In Charlottesville, Virginia, Thomas Jefferson once sought to re-write the Gospels by stripping out all passages that did not meet his conception of who Jesus was. Contemplating this project, Jefferson wrote to a friend:
I should proceed to a view of the life, character, and doctrines of Jesus, who sensible of the incorrectness of his forbears’ idea of the Deity, and of morality, endeavored to bring them to the principles of a pure deism, and juster notions of God, to reform their moral doctrines to the standard of reason, justice, and philanthropy, and to inculcate the belief of a future state. This view would purposely omit the question of his divinity, and even his inspiration.

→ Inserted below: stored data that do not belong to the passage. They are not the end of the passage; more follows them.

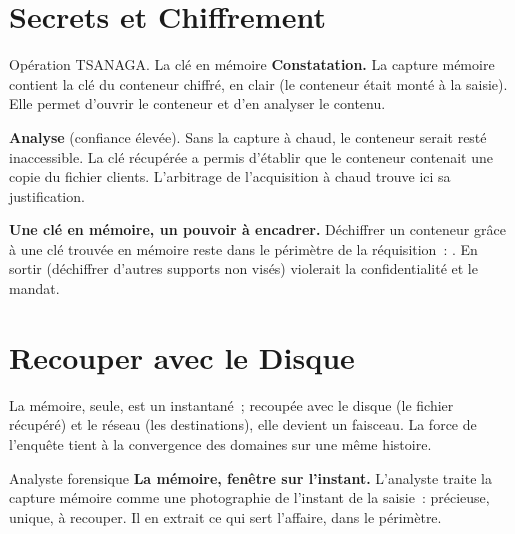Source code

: \section{Secrets et Chiffrement}
\label{sec:c12-secrets}

\begin{boxscenario}{Opération TSANAGA. La clé en mémoire}
\textbf{Constatation.} La capture mémoire contient la clé du conteneur
chiffré, en clair (le conteneur était monté à la saisie). Elle permet d'ouvrir
le conteneur et d'en analyser le contenu.

\medskip
\textbf{Analyse} (confiance élevée). Sans la capture à chaud, le conteneur
serait resté inaccessible. La clé récupérée a permis d'établir que le
conteneur contenait une copie du fichier clients. L'arbitrage de l'acquisition
à chaud trouve ici sa justification.
\end{boxscenario}

\begin{boxCRO}
\textbf{Une clé en mémoire, un pouvoir à encadrer.} Déchiffrer un conteneur
grâce à une clé trouvée en mémoire reste dans le périmètre de la réquisition~:
. En sortir (déchiffrer d'autres supports non visés) violerait la
confidentialité et le mandat.
\end{boxCRO}

\section{Recouper avec le Disque}
\label{sec:c12-recouper}

La mémoire, seule, est un instantané~; recoupée avec le disque (le fichier
récupéré) et le réseau (les destinations), elle devient un faisceau. La force
de l'enquête tient à la convergence des domaines sur une même histoire.

\begin{boxmetier}{Analyste forensique}
\textbf{La mémoire, fenêtre sur l'instant.} L'analyste traite la capture
mémoire comme une photographie de l'instant de la saisie~: précieuse, unique,
à recouper. Il en extrait ce qui sert l'affaire, dans le périmètre.
\end{boxmetier}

Shorn of embarrassing invocations of miracles and other phenomena that mystify an enlightened sensibility, the Jefferson Bible is also a pale shadow of the Gospels.
In Forsyth County, North Carolina, the County Board of Commissioners had a policy of inviting the religious leaders of congregations in the county to deliver a prayer before meetings. The County’s policy promised invited religious leaders that they would be “free to offer the invocation according to the dictates of your own conscience.” The invitation requested “only that the prayer opportunity not be exploited as an effort to convert others to the particular faith of the invocational speaker, nor to disparage any faith or belief different than that of the invocational speaker.”
The United States Court of Appeals for the Fourth Circuit has held that this policy, as implemented by the Board, is unconstitutional.